**How to complete this task:** Only some lines are wanted. Transcribe, exactly, the lines below from the line with "### Contexts" up to and including the line with "contains also the".

+++ Recorded information +++

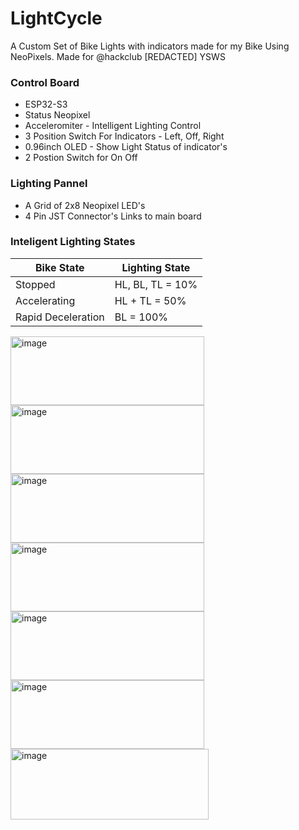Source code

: # LightCycle
A Custom Set of Bike Lights with indicators made for my Bike Using NeoPixels. Made for @hackclub [REDACTED] YSWS


### Control Board
 - ESP32-S3
 - Status Neopixel
 - Acceleromiter - Intelligent Lighting Control
 - 3 Position Switch For Indicators - Left, Off, Right
 - 0.96inch OLED - Show Light Status of indicator's
 - 2 Postion Switch for On Off

 ### Lighting Pannel

  - A Grid of 2x8 Neopixel LED's
  - 4 Pin JST Connector's Links to main board

### Inteligent Lighting States

| Bike State | Lighting State |
|------------|----------------|
| Stopped    | HL, BL, TL = 10%  |
| Accelerating | HL + TL = 50%  |
| Rapid Deceleration | BL = 100% |

<img width="310" height="110" alt="image" src="https://github.com/user-attachments/assets/c9ca6724-4439-4f4a-95f9-c8dbb25d60a2" />
<img width="310" height="110" alt="image" src="https://github.com/user-attachments/assets/974ed5ae-31cc-4ec1-b5f9-1fa82b22880e" />
<img width="310" height="110" alt="image" src="https://github.com/user-attachments/assets/cf7759dc-53f0-4ed7-81d6-834f91d26e03" />
<img width="310" height="110" alt="image" src="https://github.com/user-attachments/assets/c8733d0f-1dfd-4455-9cda-e051e790c398" />
<img width="310" height="110" alt="image" src="https://github.com/user-attachments/assets/17e70f3d-e9e6-4afe-ae46-c6ca59bf2827" />
<img width="310" height="110" alt="image" src="https://github.com/user-attachments/assets/a57a8841-e4e0-4129-b967-7c229de3d847" />
<img width="317" height="113" alt="image" src="https://github.com/user-attachments/assets/dd7c75cd-8aa6-4283-85db-353d0aae74ee" />







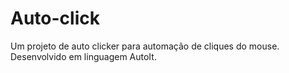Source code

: # Auto-click

Um projeto de auto clicker para automação de cliques do mouse. Desenvolvido em linguagem AutoIt.
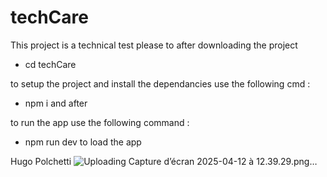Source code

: # techCare

This project is a technical test please to after downloading the project

- cd techCare

to setup the project and install the dependancies use the following cmd :

- npm i and after

to run the app use the following command :

- npm run dev to load the app

Hugo Polchetti
![Uploading Capture d’écran 2025-04-12 à 12.39.29.png…]()
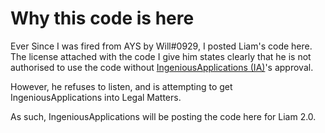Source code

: # Why this code is here

Ever Since I was fired from AYS by Will#0929, I posted Liam's code here. The license attached with the code I give him states clearly that he is not authorised to use the code without [IngeniousApplications (IA)](http://ingeniousapps.tk)'s approval.

However, he refuses to listen, and is attempting to get IngeniousApplications into Legal Matters.

As such, IngeniousApplications will be posting the code here for Liam 2.0.
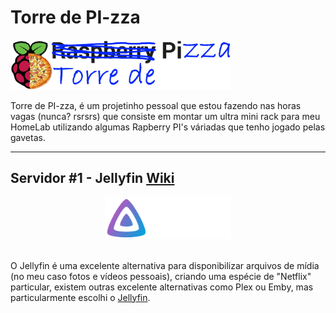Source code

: <p align="center">
<h1>Torre de PI-zza</h1>
<img alt="Torre de PI-zza" src="https://raw.githubusercontent.com/RPocas/torre-de-pizza/main/Img/TorredePizza.jpg" width="70%" />
</p>

Torre de PI-zza, é um projetinho pessoal que estou fazendo nas horas vagas (nunca? rsrsrs) que consiste em montar um ultra mini rack para meu HomeLab utilizando algumas Rapberry PI's váriadas que tenho jogado pelas gavetas.

---

## Servidor #1 - Jellyfin <a href="https://github.com/RPocas/torre-de-pizza/wiki/Jellyfin">Wiki</a>
<p align="center">
<img alt="Jellyfin" src="https://raw.githubusercontent.com/RPocas/torre-de-pizza/main/Img/Jellyfin.svg" width="40%" />
</p>
<br/>
O Jellyfin é uma excelente alternativa para disponibilizar arquivos de mídia (no meu caso fotos e vídeos pessoais), criando uma espécie de "Netflix" particular, existem outras excelente alternativas como Plex ou Emby, mas particularmente escolhi o <a alt="Jellyfin" href="https://jellyfin.org" target="_blank">Jellyfin</a>.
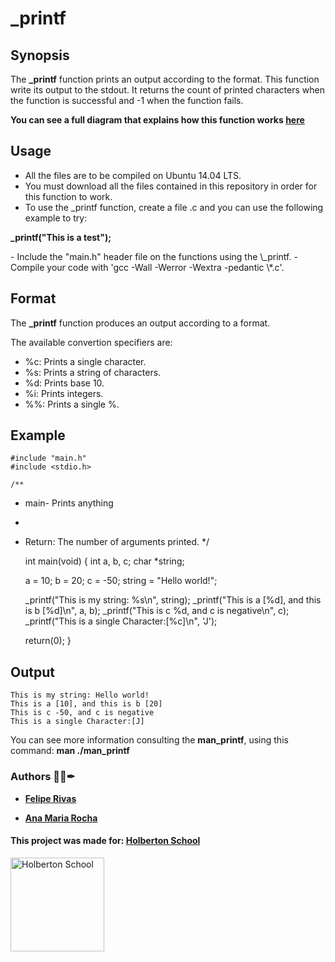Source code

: # \_printf

## Synopsis

The **\_printf** function prints an output according to the format. This function write its output to the stdout.
It returns the count of printed characters when the function is successful and -1 when the function fails.

**You can see a full diagram that explains how this function works <a href= "https://viewer.diagrams.net/?tags=%7B%7D&highlight=0000ff&edit=_blank&layers=1&nav=1&title=_printf%20flowchart#Uhttps%3A%2F%2Fdrive.google.com%2Fuc%3Fid%3D16rc1mEWhuoGpB6XuX6KsxFUTDE-gqNUf%26export%3Ddownload">here </a>**

## Usage

- All the files are to be compiled on Ubuntu 14.04 LTS.
- You must download all the files contained in this repository in order for this function to work.
- To use the \_printf function, create a file .c and you can use the following example to try:
<p> <b> _printf("This is a test"); </b> </p>
- Include the "main.h" header file on the functions using the \_printf.
- Compile your code with 'gcc -Wall -Werror -Wextra -pedantic \*.c'.

## Format

The **\_printf** function produces an output according to a format.

The available convertion specifiers are:

- %c: Prints a single character.
- %s: Prints a string of characters.
- %d: Prints base 10.
- %i: Prints integers.
- %%: Prints a single %.

## Example

    #include "main.h"
    #include <stdio.h>

    /**

- main- Prints anything
-
- Return: The number of arguments printed.
  \*/

  int main(void)
  {
  int a, b, c;
  char \*string;

  a = 10;
  b = 20;
  c = -50;
  string = "Hello world!";

  \_printf("This is my string: %s\n", string);
  \_printf("This is a [%d], and this is b [%d]\n", a, b);
  \_printf("This is c %d, and c is negative\n", c);
  \_printf("This is a single Character:[%c]\n", 'J');

  return(0);
  }

## Output

    This is my string: Hello world!
    This is a [10], and this is b [20]
    This is c -50, and c is negative
    This is a single Character:[J]

You can see more information consulting the **man_printf**, using this command:
**man ./man_printf**

### Authors 👨‍💻✒

- **<a href="https://www.linkedin.com/in/felipe-rivas-833863178/" target="_blank">Felipe Rivas</a>**

- **<a href="https://www.linkedin.com/in/ana-rocha-b98174216/" target="_blank">Ana Maria Rocha</a>**

#### This project was made for: <a href="https://www.holbertonschool.com/" target="_blank">Holberton School </a>

<a href="https://www.holbertonschool.com/">
<img src="https://thumbs.bfldr.com/at/x9m6pnbbn3cnnbr7kk4pr7mk/v/29396102?expiry=1637084372&fit=bounds&height=800&sig=OGMxNzBjYTgzMzE0YTNhY2YzNzIyYjgxMWJlNmQ5NjIxZjg2ZWI2Nw%3D%3D&width=1100" width=150" height="150" alt="Holberton School"  /></a>
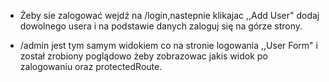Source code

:  - Żeby sie zalogować wejdź na /login,nastepnie klikajac ,,Add User" dodaj dowolnego usera i na podstawie danych zaloguj się na górze strony. 
 
 - /admin jest tym samym widokiem co na stronie logowania ,,User Form" i został zrobiony poglądowo żeby zobrazowac jakis widok po zalogowaniu oraz protectedRoute.


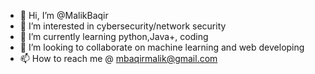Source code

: - 👋 Hi, I’m @MalikBaqir
- 👀 I’m interested in cybersecurity/network security
- 🌱 I’m currently learning python,Java+, coding 
- 💞️ I’m looking to collaborate on machine learning and web developing
- 📫 How to reach me @ mbaqirmalik@gmail.com

<!---
MalikBaqir/MalikBaqir is a ✨ special ✨ repository because its `README.md` (this file) appears on your GitHub profile.
You can click the Preview link to take a look at your changes.
--->
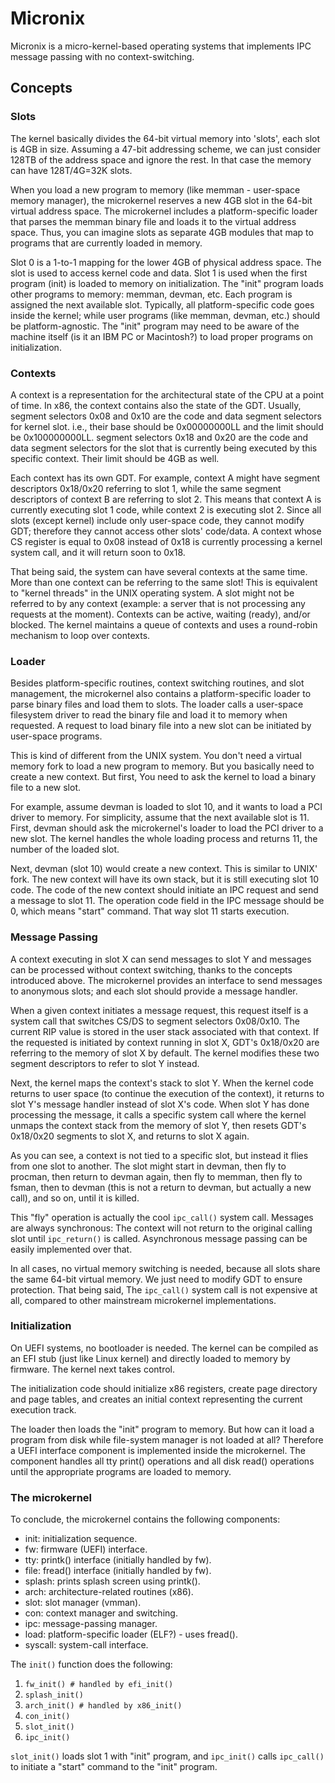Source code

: # Micronix

Micronix is a micro-kernel-based operating systems that implements IPC message passing with no context-switching.

## Concepts

### Slots

The kernel basically divides the 64-bit virtual memory into 'slots', each slot is 4GB in size. Assuming a 47-bit 
addressing scheme, we can just consider 128TB of the address space and ignore the rest. In that case the 
memory can have 128T/4G=32K slots.

When you load a new program to memory (like memman - user-space memory manager), the microkernel reserves a new 4GB 
slot in the 64-bit virtual address space. The microkernel includes a platform-specific loader that parses
the memman binary file and loads it to the virtual address space. Thus, you can imagine slots as separate
4GB modules that map to programs that are currently loaded in memory.

Slot 0 is a 1-to-1 mapping for the lower 4GB of physical address space. The slot is used to access kernel code and
data. Slot 1 is used when the first program (init) is loaded to memory on initialization. The "init" program
loads other programs to memory: memman, devman, etc. Each program is assigned the next available slot.
Typically, all platform-specific code goes inside the kernel; while user programs (like memman, devman, etc.)
should be platform-agnostic. The "init" program may need to be aware of the machine itself (is it an IBM PC or Macintosh?)
to load proper programs on initialization.

### Contexts

A context is a representation for the architectural state of the CPU at a point of time. In x86, the context
contains also the state of the GDT. Usually, segment selectors 0x08 and 0x10 are the code and data segment
selectors for kernel slot. i.e., their base should be 0x00000000LL and the limit should be 0x100000000LL.
segment selectors 0x18 and 0x20 are the code and data segment selectors for the slot that is currently
being executed by this specific context. Their limit should be 4GB as well.

Each context has its own GDT. For example, context A might have segment descriptors 0x18/0x20 referring
to slot 1, while the same segment descriptors of context B are referring to slot 2. This means that
context A is currently executing slot 1 code, while context 2 is executing slot 2. Since all slots
(except kernel) include only user-space code, they cannot modify GDT; therefore they cannot access 
other slots' code/data. A context whose CS register is equal to 0x08 instead of 0x18 is currently 
processing a kernel system call, and it will return soon to 0x18.

That being said, the system can have several contexts at the same time. More than one context
can be referring to the same slot! This is equivalent to "kernel threads" in the UNIX operating system.
A slot might not be referred to by any context (example: a server that is not processing any requests
at the moment). Contexts can be active, waiting (ready), and/or blocked. The kernel maintains a queue
of contexts and uses a round-robin mechanism to loop over contexts.

### Loader

Besides platform-specific routines, context switching routines, and slot management, the microkernel
also contains a platform-specific loader to parse binary files and load them to slots. The loader
calls a user-space filesystem driver to read the binary file and load it to memory when requested.
A request to load binary file into a new slot can be initiated by user-space programs.

This is kind of different from the UNIX system. You don't need a virtual memory fork to 
load a new program to memory. But you basically need to create a new context. But first,
You need to ask the kernel to load a binary file to a new slot.

For example, assume devman is loaded to slot 10, and it wants to load a PCI driver to memory.
For simplicity, assume that the next available slot is 11. First, devman should ask the microkernel's
loader to load the PCI driver to a new slot. The kernel handles the whole loading process and returns
11, the number of the loaded slot.

Next, devman (slot 10) would create a new context. This is similar to UNIX' fork. The new context
will have its own stack, but it is still executing slot 10 code. The code of the new context
should initiate an IPC request and send a message to slot 11. The operation code field in
the IPC message should be 0, which means "start" command. That way slot 11 starts execution.

### Message Passing

A context executing in slot X can send messages to slot Y and messages can be processed without
context switching, thanks to the concepts introduced above. The microkernel provides
an interface to send messages to anonymous slots; and each slot should provide a message
handler.

When a given context initiates a message request, this request itself is a system call that
switches CS/DS to segment selectors 0x08/0x10. The current RIP value is stored in
the user stack associated with that context. If the requested is initiated by
context running in slot X, GDT's 0x18/0x20 are referring to the memory of slot X by default.
The kernel modifies these two segment descriptors to refer to slot Y instead.

Next, the kernel maps the context's stack to slot Y. When the kernel code returns to user
space (to continue the execution of the context), it returns to slot Y's message handler
instead of slot X's code. When slot Y has done processing the message, it calls
a specific system call where the kernel unmaps the context stack from the memory
of slot Y, then resets GDT's 0x18/0x20 segments to slot X, and returns to slot X again.

As you can see, a context is not tied to a specific slot, but instead it flies from
one slot to another. The slot might start in devman, then fly to procman, then
return to devman again, then fly to memman, then fly to fsman, then to devman (this
is not a return to devman, but actually a new call), and so on, until it is killed.

This "fly" operation is actually the cool `ipc_call()` system call. Messages are always
synchronous: The context will not return to the original calling slot until
`ipc_return()` is called. Asynchronous message passing can be easily implemented
over that. 

In all cases, no virtual memory switching is needed, because all slots share
the same 64-bit virtual memory. We just need to modify GDT to ensure protection. That
being said, The `ipc_call()` system call is not expensive at all, compared to
other mainstream microkernel implementations.

### Initialization

On UEFI systems, no bootloader is needed. The kernel can be compiled as an EFI stub (just
like Linux kernel) and directly loaded to memory by firmware. The kernel next
takes control.

The initialization code should initialize x86 registers, create page directory
and page tables, and creates an initial context representing the current
execution track.

The loader then loads the "init" program to memory. But how can it load a program
from disk while file-system manager is not loaded at all? Therefore a UEFI
interface component is implemented inside the microkernel. The component
handles all tty print() operations and all disk read() operations until
the appropriate programs are loaded to memory.

### The microkernel

To conclude, the microkernel contains the following components:

* init: initialization sequence.
* fw: firmware (UEFI) interface.
* tty: printk() interface (initially handled by fw).
* file: fread() interface (initially handled by fw).
* splash: prints splash screen using printk().
* arch: architecture-related routines (x86).
* slot: slot manager (vmman).
* con: context manager and switching.
* ipc: message-passing manager.
* load: platform-specific loader (ELF?) - uses fread().
* syscall: system-call interface.

The `init()` function does the following:
1. `fw_init() # handled by efi_init()`
2. `splash_init()`
3. `arch_init() # handled by x86_init()`
4. `con_init()`
5. `slot_init()`
6. `ipc_init()`

`slot_init()` loads slot 1 with "init" program, and `ipc_init()` calls `ipc_call()` to
initiate a "start" command to the "init" program.
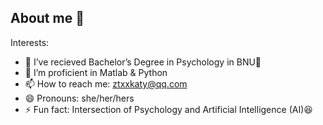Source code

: ## About me 👋

Interests:   

- 🔭 I’ve recieved Bachelor’s Degree in Psychology in BNU🥰
- 🌱 I’m proficient in Matlab & Python
- 📫 How to reach me: ztxxkaty@qq.com
- 😄 Pronouns: she/her/hers
- ⚡ Fun fact: Intersection of Psychology and Artificial Intelligence (AI)😆

<!--
- 👯 I’m looking to collaborate on ...
- 🤔 I’m looking for help with ...
- 💬 Ask me about ...
-->
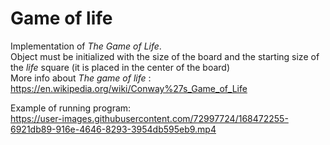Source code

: # Game of life
Implementation of *The Game of Life*.  
Object must be initialized with the size of the board and the starting size of the *life* square (it is placed in the center of the board)  
More info about *The game of life* : https://en.wikipedia.org/wiki/Conway%27s_Game_of_Life  

Example of running program:  
https://user-images.githubusercontent.com/72997724/168472255-6921db89-916e-4646-8293-3954db595eb9.mp4  

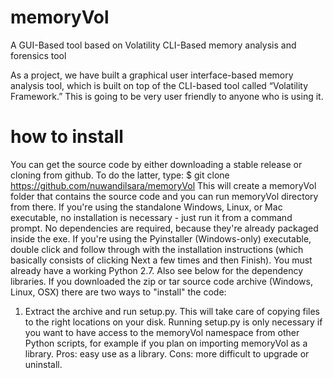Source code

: # memoryVol
A GUI-Based tool based on Volatility CLI-Based memory analysis and forensics tool

As a project, we have built a graphical user interface-based memory analysis tool, which 
is built on top of the CLI-based tool called “Volatility Framework.” This is going to be very user 
friendly to anyone who is using it. 

# how to install

You can get the source code by either downloading a stable release or cloning from github. To do the 
latter, type: 
$ git clone https://github.com/nuwandilsara/memoryVol
This will create a memoryVol folder that contains the source code and you can run memoryVol 
directory from there. 
If you're using the standalone Windows, Linux, or Mac executable, no installation is necessary - just 
run it from a command prompt. No dependencies are required, because they're already packaged 
inside the exe. 
If you're using the Pyinstaller (Windows-only) executable, double click and follow through with the 
installation instructions (which basically consists of clicking Next a few times and then Finish). You 
must already have a working Python 2.7. Also see below for the dependency libraries. 
If you downloaded the zip or tar source code archive (Windows, Linux, OSX) there are two ways to 
"install" the code: 
1. Extract the archive and run setup.py. This will take care of copying files to the right 
locations on your disk. Running setup.py is only necessary if you want to have access to the 
memoryVol namespace from other Python scripts, for example if you plan on importing 
memoryVol as a library. Pros: easy use as a library. Cons: more difficult to upgrade or 
uninstall.
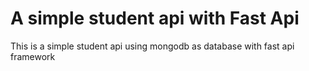 # A simple student api with Fast Api 
This is a simple student api using mongodb as database with fast api framework

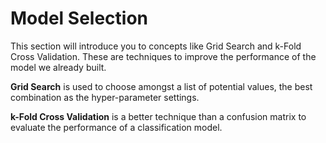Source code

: # Model Selection

This section will introduce you to concepts like Grid Search and k-Fold Cross Validation. These are techniques to improve the performance of the model we already built. 

**Grid Search** is used to choose amongst a list of potential values, the best combination as the hyper-parameter settings.

**k-Fold Cross Validation** is a better technique than a confusion matrix to evaluate the performance of a classification model.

+++

**Solution to this task:**
### Contexts

A context is a representation for the architectural state of the CPU at a point of time. In x86, the context
contains also the state of the GDT. Usually, segment selectors 0x08 and 0x10 are the code and data segment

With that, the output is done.